Assume that we have a given (arbitrary) norm $\| \cdot\|$ on $K$ and function $g:K \times K \rightarrow K \times K$ for some compact and convex subset $K\subset \mathbb{R}^n$, such that
$$
g(x, y) = \pmatrix{g_1(x,y) \\ g_2(x, y)}
$$
where $g_1, g_2$ are Lipschitz in their entries with constants $\gamma_1, \gamma_2, \gamma_3, \gamma_4 < 1$.
In other words, assume
$$
\| g_1 (x, y) – g_1(x', y') \| \leq \gamma_1 \| x – x'\| + \gamma_2 \| y – y'\| \\
\| g_2 (x, y) – g_2(x', y') \| \leq \gamma_3 \| x – x'\| + \gamma_4 \| y – y'\|
$$
for all $x,y,x', y' \in K$.
Prove that the iterates
$$
(x_{n+1}, y_{n+1}) := g(x_{n}, y_{n})
$$
converge to a fixed point of $g$.
It seems that the existence of a fixed point follows from Brouwer's fixed point theorem, but I am stuck with convergence.
I have tried finding an appropriate metric on the space $K\times K$ that makes the function a contraction, i.e, a function $f: \mathbb{R}^{\geq 0} \times \mathbb{R}^{\geq 0} \rightarrow \mathbb{R}^{\geq 0}$ that makes
$$
d((x, y), (x', y')) := f(\| x – x'\|, \|y – y'\|)
$$
a complete metric on $K \times K$ and $g$ a contraction, but was not successful so far.
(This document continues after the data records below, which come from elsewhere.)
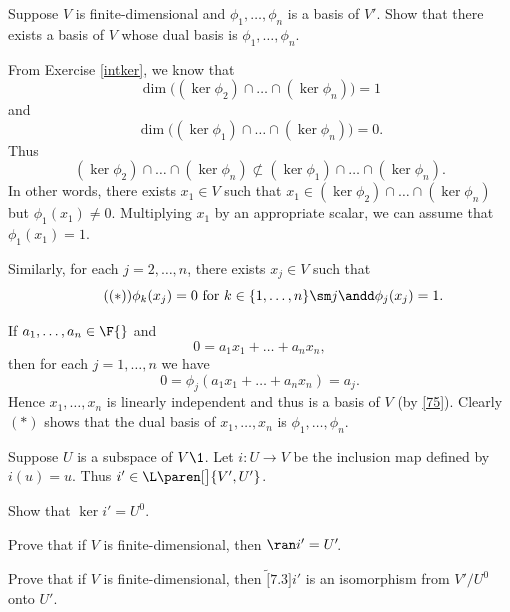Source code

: \exercise
Suppose $V$ is finite-dimensional and $\phi_1, \dots, \phi_n$ is a basis of $V'\!$. Show that there exists a basis of $V$ whose dual basis is $\phi_1, \dots, \phi_n$.

\begin{Solution}
From Exercise \ref{intker}, we know that
\[
\dim \bigl( (\ker \phi_2) \cap \dots \cap (\ker \phi_n)\bigr) = 1
\]
and
\[
\dim \bigl( (\ker \phi_1) \cap \dots \cap (\ker \phi_n)\bigr) = 0.
\]
Thus
\[
(\ker \phi_2) \cap \dots \cap (\ker \phi_n) \nsubset (\ker \phi_1) \cap \dots \cap (\ker \phi_n).
\]
In other words, there exists $x_1 \in V$ such that $x_1 \in (\ker \phi_2) \cap \dots \cap (\ker \phi_n)$ but $\phi_1(x_1) \ne 0$. Multiplying $x_1$ by an appropriate scalar, we can assume that $\phi_1(x_1) = 1$.

Similarly, for each $j = 2, \dots, n$, there exists $x_j \in V$ such that
\[ \tag{$(*)$}
\phi_k(x_j) = 0 \text{\ for\ }
k \in \{1, \dots, n\} \sm j \andd \phi_j(x_j) = 1.
\]

If $a_1, \dots, a_n \in \F{}$ and
\[
0 = a_1 x_1 + \dots + a_n x_n,
\]
then for each $j = 1, \dots, n$ we have
\[
0 = \phi_j(a_1 x_1 + \dots + a_n x_n) = a_j.
\]
Hence $x_1, \dots, x_n$ is linearly independent and thus is a basis of $V$ (by \ref{75}). Clearly $(*)$ shows that the dual basis of $x_1, \dots, x_n$ is $\phi_1, \dots, \phi_n$.
\end{Solution}

\exercise
Suppose $U$ is a subspace of $V\1$. Let $i \colon U \to V$ be the inclusion map defined by $i(u) = u$. Thus
$i' \in \L\paren[\big]{V', U'}$.
\begin{subtheorem}
\item
Show that $\ker i' = U^0\!$.
\item
Prove that if $V$ is finite-dimensional, then $\ran i' = U'\!$.
\item
Prove that if $V$ is finite-dimensional, then $\tilde[7.3]{i'}$ is an isomorphism from $V'/U^0$ onto $U'\!$.
\end{subtheorem}

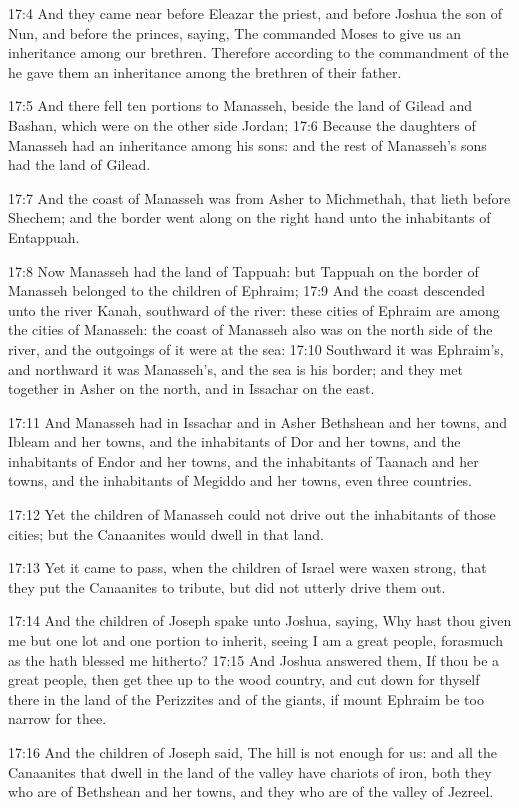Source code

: 17:4 And they came near before Eleazar the priest, and before Joshua the son of Nun, and before the princes, saying, The \LORD commanded Moses to give us an inheritance among our brethren. Therefore according to the commandment of the \LORD he gave them an inheritance among the brethren of their father.

17:5 And there fell ten portions to Manasseh, beside the land of Gilead and Bashan, which were on the other side Jordan; 17:6 Because the daughters of Manasseh had an inheritance among his sons: and the rest of Manasseh's sons had the land of Gilead.

17:7 And the coast of Manasseh was from Asher to Michmethah, that lieth before Shechem; and the border went along on the right hand unto the inhabitants of Entappuah.

17:8 Now Manasseh had the land of Tappuah: but Tappuah on the border of Manasseh belonged to the children of Ephraim; 17:9 And the coast descended unto the river Kanah, southward of the river: these cities of Ephraim are among the cities of Manasseh: the coast of Manasseh also was on the north side of the river, and the outgoings of it were at the sea: 17:10 Southward it was Ephraim's, and northward it was Manasseh's, and the sea is his border; and they met together in Asher on the north, and in Issachar on the east.

17:11 And Manasseh had in Issachar and in Asher Bethshean and her towns, and Ibleam and her towns, and the inhabitants of Dor and her towns, and the inhabitants of Endor and her towns, and the inhabitants of Taanach and her towns, and the inhabitants of Megiddo and her towns, even three countries.

17:12 Yet the children of Manasseh could not drive out the inhabitants of those cities; but the Canaanites would dwell in that land.

17:13 Yet it came to pass, when the children of Israel were waxen strong, that they put the Canaanites to tribute, but did not utterly drive them out.

17:14 And the children of Joseph spake unto Joshua, saying, Why hast thou given me but one lot and one portion to inherit, seeing I am a great people, forasmuch as the \LORD hath blessed me hitherto?  17:15 And Joshua answered them, If thou be a great people, then get thee up to the wood country, and cut down for thyself there in the land of the Perizzites and of the giants, if mount Ephraim be too narrow for thee.

17:16 And the children of Joseph said, The hill is not enough for us: and all the Canaanites that dwell in the land of the valley have chariots of iron, both they who are of Bethshean and her towns, and they who are of the valley of Jezreel.

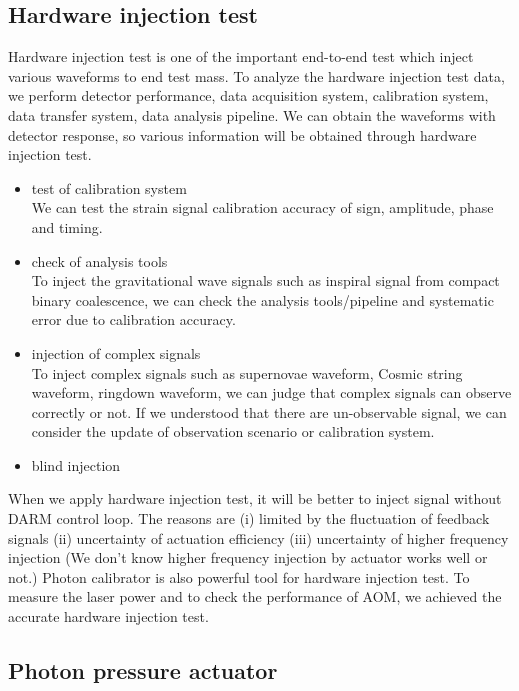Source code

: \subsection{Hardware injection test}
Hardware injection test is one of the important end-to-end test which 
inject various waveforms to end test mass.
To analyze the hardware injection test data, we perform 
detector performance, data acquisition system, calibration system, 
data transfer system, data analysis pipeline.
We can obtain the waveforms with detector response, so 
various information will be obtained through hardware injection test.
\begin{itemize}
\item test of calibration system\\
We can test the strain signal calibration accuracy of 
sign, amplitude, phase and timing.
\item check of analysis tools\\
To inject the gravitational wave signals such as inspiral signal from 
compact binary coalescence, we can check the analysis tools/pipeline 
and systematic error due to calibration accuracy.
\item injection of complex signals\\
To inject complex signals such as supernovae waveform, Cosmic string waveform, ringdown waveform, 
we can judge that complex signals can observe correctly or not. 
If we understood that there are un-observable signal, we can consider the update of observation scenario or
calibration system.
\item blind injection\\
\end{itemize}
When we apply hardware injection test, it will be better to inject signal without DARM control loop.
The reasons are (i) limited by the fluctuation of feedback signals (ii) uncertainty of actuation efficiency
(iii) uncertainty of higher frequency injection 
(We don't know higher frequency injection by actuator works well or not.)
Photon calibrator is also powerful tool for hardware injection test.
To measure the laser power and to check the performance of AOM, we achieved the accurate hardware injection test.

\subsection{Photon pressure actuator}



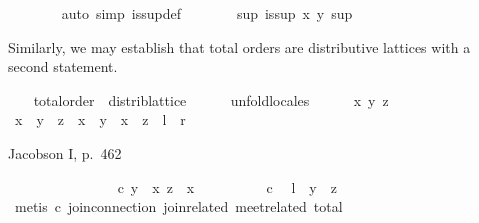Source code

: \begin{isabellebody}
\ \ \ \ \ \ \isamarkupfalse%
\ {\isacharparenleft}auto\ simp{\isacharcolon}\ is{\isacharunderscore}sup{\isacharunderscore}def{\isacharparenright}\isanewline
\ \ \ \ \isamarkupfalse%
\ \isamarkupfalse%
\ {\isachardoublequoteopen}{\isasymexists}sup{\isachardot}\ is{\isacharunderscore}sup\ x\ y\ sup{\isachardoublequoteclose}\ \isacommand{{\isachardot}{\isachardot}}\isamarkupfalse%
%
\endisataginvisible
{\isafoldinvisible}%
%
\isadeliminvisible
%
\endisadeliminvisible
%
\isadelimvisible
\ %
\endisadelimvisible
%
\isatagvisible
{}\isamarkupfalse%
%
\endisatagvisible
{\isafoldvisible}%
%
\isadelimvisible
%
\endisadelimvisible
%
\begin{isamarkuptext}%
Similarly, we may establish that total orders are distributive
  lattices with a second  statement.%
\end{isamarkuptext}%
\isamarkuptrue%
\ \ \isamarkupfalse%
\ total{\isacharunderscore}order\ {\isasymsubseteq}\ distrib{\isacharunderscore}lattice\isanewline
%
\isadelimproof
\ \ \ \ %
\endisadelimproof
%
\isatagproof
{}\isamarkupfalse%
\ unfold{\isacharunderscore}locales\isanewline
\ \ \ \ \isamarkupfalse%
\ x\ y\ z\isanewline
\ \ \ \ \isamarkupfalse%
\ {\isachardoublequoteopen}x\ {\isasymsqinter}\ {\isacharparenleft}y\ {\isasymsqunion}\ z{\isacharparenright}\ {\isacharequal}\ x\ {\isasymsqinter}\ y\ {\isasymsqunion}\ x\ {\isasymsqinter}\ z{\isachardoublequoteclose}\ {\isacharparenleft}\ {\isachardoublequoteopen}{\isacharquery}l\ {\isacharequal}\ {\isacharquery}r{\isachardoublequoteclose}{\isacharparenright}%
\begin{isamarkuptxt}%
Jacobson I, p.\ 462%
\end{isamarkuptxt}%
\isamarkuptrue%
\ \ \ \ \isamarkupfalse%
\ {\isacharminus}\isanewline
\ \ \ \ \ \ \isacommand{{\isacharbraceleft}}\isamarkupfalse%
\ \isamarkupfalse%
\ c{\isacharcolon}\ {\isachardoublequoteopen}y\ {\isasymsqsubseteq}\ x{\isachardoublequoteclose}\ {\isachardoublequoteopen}z\ {\isasymsqsubseteq}\ x{\isachardoublequoteclose}\isanewline
\ \ \ \ \ \ \ \ \isamarkupfalse%
\ c\ \isamarkupfalse%
\ {\isachardoublequoteopen}{\isacharquery}l\ {\isacharequal}\ y\ {\isasymsqunion}\ z{\isachardoublequoteclose}\isanewline
\ \ \ \ \ \ \ \ \ \ \isamarkupfalse%
\ {\isacharparenleft}metis\ c\ join{\isacharunderscore}connection{}\ join{\isacharunderscore}related{}\ meet{\isacharunderscore}related{}\ total{\isacharparenright}\isanewline

\end{isabellebody}
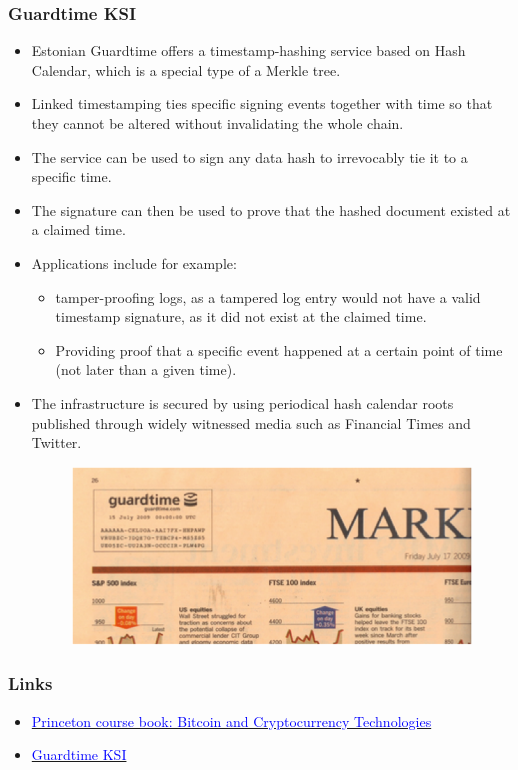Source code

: \documentclass[8pt]{beamer}
\begin{document}
\begin{frame}
\frametitle{Guardtime KSI}
\begin{itemize}
 \item Estonian Guardtime offers a timestamp-hashing service based on Hash Calendar, which is a special type of a Merkle tree.
 \item Linked timestamping ties specific signing events together with time so that they cannot be altered without invalidating the whole chain.
 \item The service can be used to sign any data hash to irrevocably tie it to a specific time.
 \item The signature can then be used to prove that the hashed document existed at a claimed time.
 \item Applications include for example:
 \begin{itemize}
   \item tamper-proofing logs, as a tampered log entry would not have a valid timestamp signature, as it did not exist at the claimed time.
   \item Providing proof that a specific event happened at a certain point of time (not later than a given time).
 \end{itemize}
 \item The infrastructure is secured by using periodical hash calendar roots published through widely witnessed media such as Financial Times and Twitter.
\begin{figure}[tb]
 \centering
 \includegraphics[width=3 cm,keepaspectratio=true]{./blockchain_images/widely_witnessed_media.png}
\end{figure}
\end{itemize}

\end{frame}

\begin{frame}
\frametitle{Links}
\begin{itemize}
 \item \href{https://d28rh4a8wq0iu5.cloudfront.net/bitcointech/readings/princeton\_bitcoin\_book.pdf?a=1}{\textcolor{blue}{Princeton course book: Bitcoin and Cryptocurrency Technologies}}
 \item \href{https://guardtime.com/technology/ksi-technology}{\textcolor{blue}{Guardtime KSI}}
\end{itemize}
\end{frame}
\end{document}
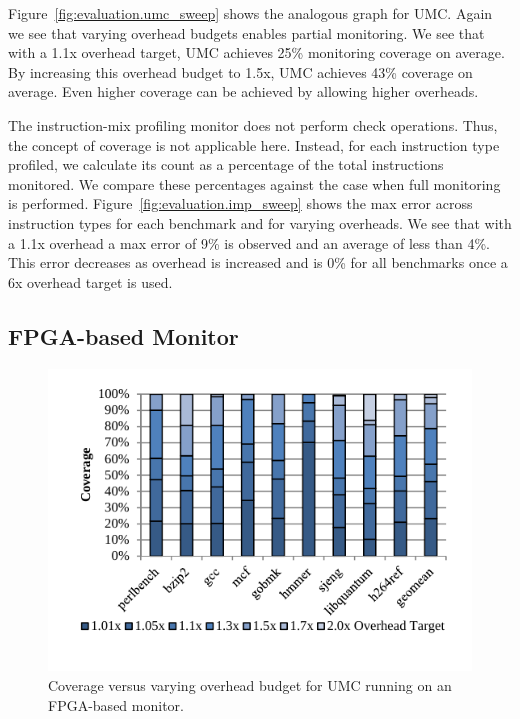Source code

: Figure~\ref{fig:evaluation.umc_sweep} shows the analogous graph for UMC. Again
we see that varying overhead budgets enables partial monitoring. We see that
with a 1.1x overhead target, UMC achieves 25\% monitoring coverage on average.
By increasing this overhead budget to 1.5x, UMC achieves 43\% coverage on
average. Even higher coverage can be achieved by allowing higher overheads.

The instruction-mix profiling monitor does not perform check operations. Thus,
the concept of coverage is not applicable here. Instead, for each instruction
type profiled, we calculate its count as a percentage of the total instructions
monitored. We compare these percentages against the case when full monitoring
is performed. Figure~\ref{fig:evaluation.imp_sweep} shows the max error across
instruction types for each benchmark and for varying overheads. We see that
with a 1.1x overhead a max error of 9\% is observed and an average of less than
4\%. This error decreases as overhead is increased and is 0\% for all
benchmarks once a 6x overhead target is used.

\subsection{FPGA-based Monitor}
\label{sec:evaluation.fpga}

\begin{figure}
  \begin{center}
    \includegraphics[width=\linewidth]{figs/data_fpga_umc_sweep.pdf}
    \vspace{-0.2in}
    \caption{Coverage versus varying overhead budget for UMC running on an FPGA-based monitor.}
    \label{fig:evaluation.fpga_umc_sweep}
    \vspace{-0.1in}
  \end{center}
\end{figure}

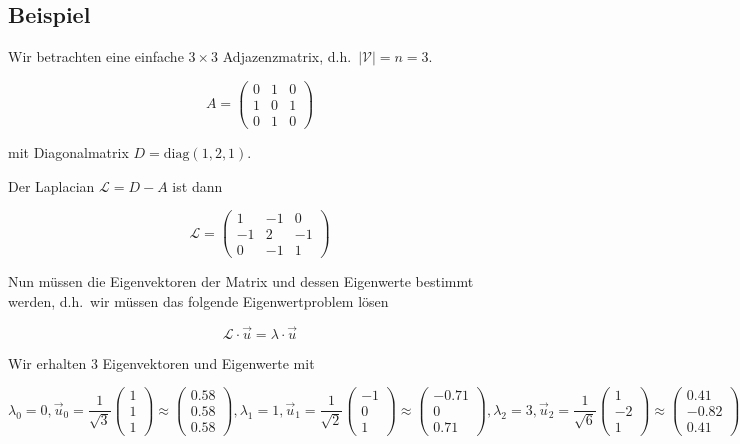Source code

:\subsection{Beispiel}

Wir betrachten eine einfache $3 \times 3$ Adjazenzmatrix, d.h.\ $|\mathcal{V}| = n = 3$.

\begin{equation}
  A = \begin{pmatrix}
    0 & 1 & 0\\
    1 & 0 & 1\\
    0 & 1 & 0
  \end{pmatrix}
\end{equation}

mit Diagonalmatrix $D = \text{diag}(1, 2, 1)$.

Der Laplacian $\mathcal{L} = D - A$ ist dann

\begin{equation}
  \mathcal{L} = \begin{pmatrix}
    1 & -1 & 0\\
    -1 & 2 & -1\\
    0 & -1 & 1
  \end{pmatrix}
\end{equation}

Nun müssen die Eigenvektoren der Matrix und dessen Eigenwerte bestimmt werden, d.h.\ wir müssen das folgende Eigenwertproblem lösen

\begin{equation}
  \mathcal{L} \cdot \vec{u} = \lambda \cdot \vec{u}
\end{equation}

Wir erhalten $3$ Eigenvektoren und Eigenwerte mit

\begin{equation}
  \lambda_0 = 0, \vec{u}_0 = \frac{1}{\sqrt{3}} \begin{pmatrix}1\\1\\1\end{pmatrix} \approx \begin{pmatrix}0.58\\0.58\\0.58\end{pmatrix},
    \lambda_1 = 1, \vec{u}_1 = \frac{1}{\sqrt{2}} \begin{pmatrix}-1\\0\\1\end{pmatrix} \approx \begin{pmatrix}-0.71\\0\\0.71\end{pmatrix},
      \lambda_2 = 3, \vec{u}_2 = \frac{1}{\sqrt{6}} \begin{pmatrix}1\\-2\\1\end{pmatrix} \approx \begin{pmatrix}0.41\\-0.82\\0.41\end{pmatrix}
\end{equation}

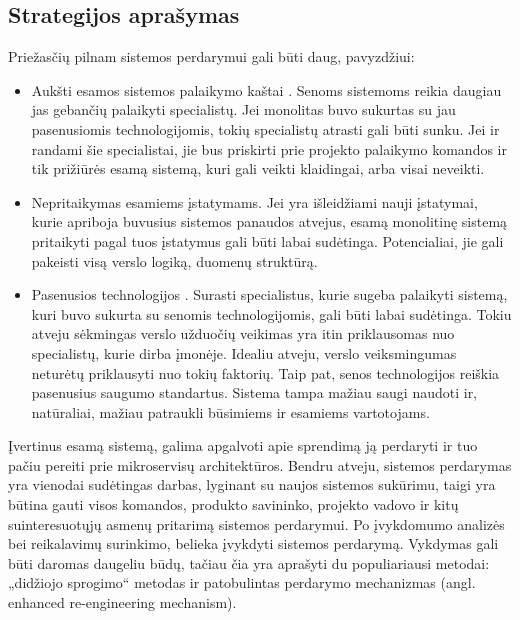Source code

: \documentclass[fleqn]{VUMIFPSkursinis}
\begin{document}
\subsection{Strategijos aprašymas}
Priežasčių pilnam sistemos perdarymui gali būti daug, pavyzdžiui:
\begin{itemize}
    \item Aukšti esamos sistemos palaikymo kaštai \cite{Gli21}. Senoms sistemoms reikia daugiau jas gebančių palaikyti specialistų. Jei monolitas buvo sukurtas su jau pasenusiomis technologijomis, tokių specialistų atrasti gali būti sunku. Jei ir randami šie specialistai, jie bus priskirti prie projekto palaikymo komandos ir tik prižiūrės esamą sistemą, kuri gali veikti klaidingai, arba visai neveikti.
    
    \item Nepritaikymas esamiems įstatymams. Jei yra išleidžiami nauji įstatymai, kurie apriboja buvusius sistemos panaudos atvejus, esamą monolitinę sistemą pritaikyti pagal tuos įstatymus gali būti labai sudėtinga. Potencialiai, jie gali pakeisti visą verslo logiką, duomenų struktūrą.
    
    \item Pasenusios technologijos \cite{MQO18}. Surasti specialistus, kurie sugeba palaikyti sistemą, kuri buvo sukurta su senomis technologijomis, gali būti labai sudėtinga. Tokiu atveju sėkmingas verslo užduočių veikimas  yra itin priklausomas nuo specialistų, kurie dirba įmonėje. Idealiu atveju, verslo veiksmingumas neturėtų priklausyti nuo tokių faktorių. Taip pat, senos technologijos reiškia pasenusius saugumo standartus. Sistema tampa mažiau saugi naudoti ir, natūraliai, mažiau patraukli būsimiems ir esamiems vartotojams.\\
\end{itemize}

Įvertinus esamą sistemą, galima apgalvoti apie sprendimą ją perdaryti ir tuo pačiu pereiti prie mikroservisų architektūros. Bendru atveju, sistemos perdarymas yra vienodai sudėtingas darbas, lyginant su naujos sistemos sukūrimu, taigi yra būtina gauti visos komandos, produkto savininko, projekto vadovo ir kitų suinteresuotųjų asmenų pritarimą sistemos perdarymui. Po įvykdomumo analizės bei reikalavimų surinkimo, belieka įvykdyti sistemos perdarymą. Vykdymas gali būti daromas daugeliu būdų, tačiau čia yra aprašyti du populiariausi metodai: „didžiojo sprogimo“ \cite{Ngu11} metodas ir patobulintas perdarymo mechanizmas \cite{MQO18} (angl. enhanced re-engineering mechanism).
\end{document}
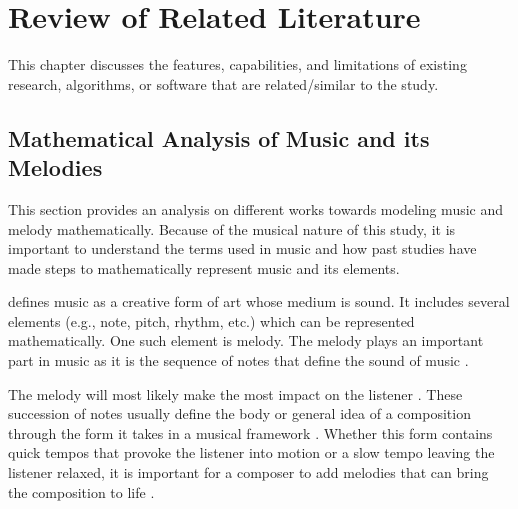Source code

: %
%
%                 

\chapter{Review of Related Literature}
\label{sec:relatedlit}
\begin{comment}
then for team MusicG my suggested columns would be 
2.1 Authors | Focus (if melody, chord, progression, sequence) | Model (what math formula or name did they use no need to put formula sa table) 
2.2 Authors | Name of Tool | Platform | Input Type | Algorithm (what they used to generate sequences)
2.3 Authors | Name of Tool | How many testers | Comments  and other  reported findings
\end{comment}

This chapter discusses the features, capabilities, and limitations of existing research, algorithms, or software that are related/similar to the study.

\section{Mathematical Analysis of Music and its Melodies}
This section provides an analysis on different works towards modeling music and melody mathematically. Because of the musical nature of this study, it is important to understand the terms used in music and how past studies have made steps to mathematically represent music and its elements.

\citet{loy2011musimathics} defines music as a creative form of art whose medium is sound. It includes several elements (e.g., note, pitch, rhythm, etc.) which can be represented mathematically. One such element is melody. The melody plays an important part in music \citep{unehara2001composition,unehara2005music} as it is the sequence of notes that define the sound of music \citep{ryynanen2008automatic}. 

The melody will most likely make the most impact on the listener \citep{jarret2008music}. These succession of notes usually define the body or general idea of a composition through the form it takes in a musical framework \citep{jarret2008music}. Whether this form contains quick tempos that provoke the listener into motion or a slow tempo leaving the listener relaxed, it is important for a composer to add melodies that can bring the composition to life \citep{jarret2008music}. 

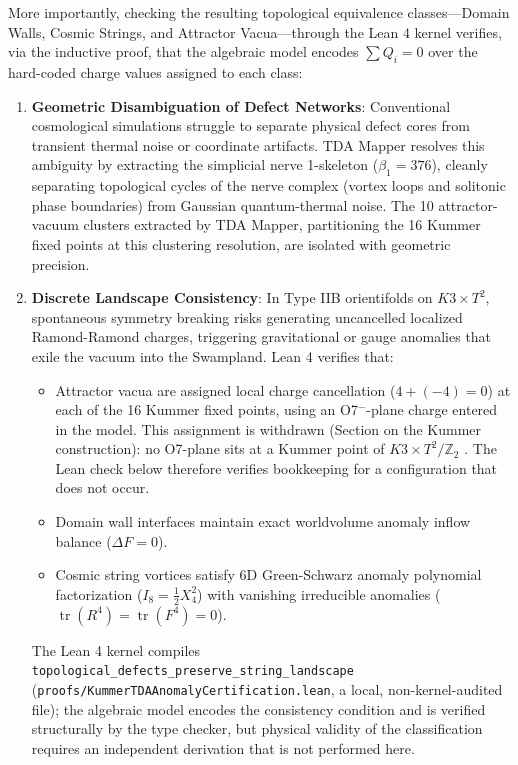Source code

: \documentclass[11pt,a4paper]{article}
\newcommand{\numreconcile}[2]{#1}
\begin{document}
More importantly, checking the resulting topological equivalence classes—Domain Walls, Cosmic Strings, and Attractor Vacua—through the Lean 4 kernel verifies, via the inductive proof, that the algebraic model encodes $\sum Q_i = 0$ over the hard-coded charge values assigned to each class:
\begin{enumerate}
    \item \textbf{Geometric Disambiguation of Defect Networks}: Conventional cosmological simulations struggle to separate physical defect cores from transient thermal noise or coordinate artifacts. TDA Mapper resolves this ambiguity by extracting the simplicial nerve 1-skeleton ($\beta_1 = \numreconcile{376}{cycle rank}$), cleanly separating topological cycles of the nerve complex (vortex loops and solitonic phase boundaries) from Gaussian quantum-thermal noise. The 10 attractor-vacuum clusters extracted by TDA Mapper, partitioning the 16 Kummer fixed points at this clustering resolution, are isolated with geometric precision.
    \item \textbf{Discrete Landscape Consistency}: In Type IIB orientifolds on $K3 \times T^2$, spontaneous symmetry breaking risks generating uncancelled localized Ramond-Ramond charges, triggering gravitational or gauge anomalies that exile the vacuum into the Swampland. Lean 4 verifies that:
    \begin{itemize}
        \item Attractor vacua are assigned local charge cancellation ($4 + (-4) = 0$) at each of the 16 Kummer fixed points, using an O7$^-$-plane charge entered in the model. This assignment is withdrawn (Section on the Kummer construction): no O7-plane sits at a Kummer point of $K3\times T^2/\mathbb{Z}_2$ \cite{tripathy2003}. The Lean check below therefore verifies bookkeeping for a configuration that does not occur.
        \item Domain wall interfaces maintain exact worldvolume anomaly inflow balance ($\Delta F = 0$).
        \item Cosmic string vortices satisfy 6D Green-Schwarz anomaly polynomial factorization ($I_8 = \frac{1}{2} X_4^2$) with vanishing irreducible anomalies ($\operatorname{tr}(R^4) = \operatorname{tr}(F^4) = 0$).
    \end{itemize}
    The Lean 4 kernel compiles \texttt{topological\_defects\_preserve\_string\_landscape} (\texttt{proofs/KummerTDAAnomalyCertification.lean}, a local, non-kernel-audited file); the algebraic model encodes the consistency condition and is verified structurally by the type checker, but physical validity of the classification requires an independent derivation that is not performed here.

\end{enumerate}
\end{document}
Is the problem possible to solve?
Best Answer
Consider $g:[-1,1]^2\to [-1,1]^2$, $g(x,y)=(-(x+y)/2,-(x+y)/2)$. Then $$ |g_k(x,y)-g_k(x',y')| \le \frac{1}{2}|x-x'| + \frac{1}{2}|y-y'| \quad (k=1,2). $$ Starting the iteration at $(1,1)$ leads to the sequence $$ (1,1), ~ (-1,-1), ~ (1,1), ~ (-1,-1) \dots $$ which is not convergent.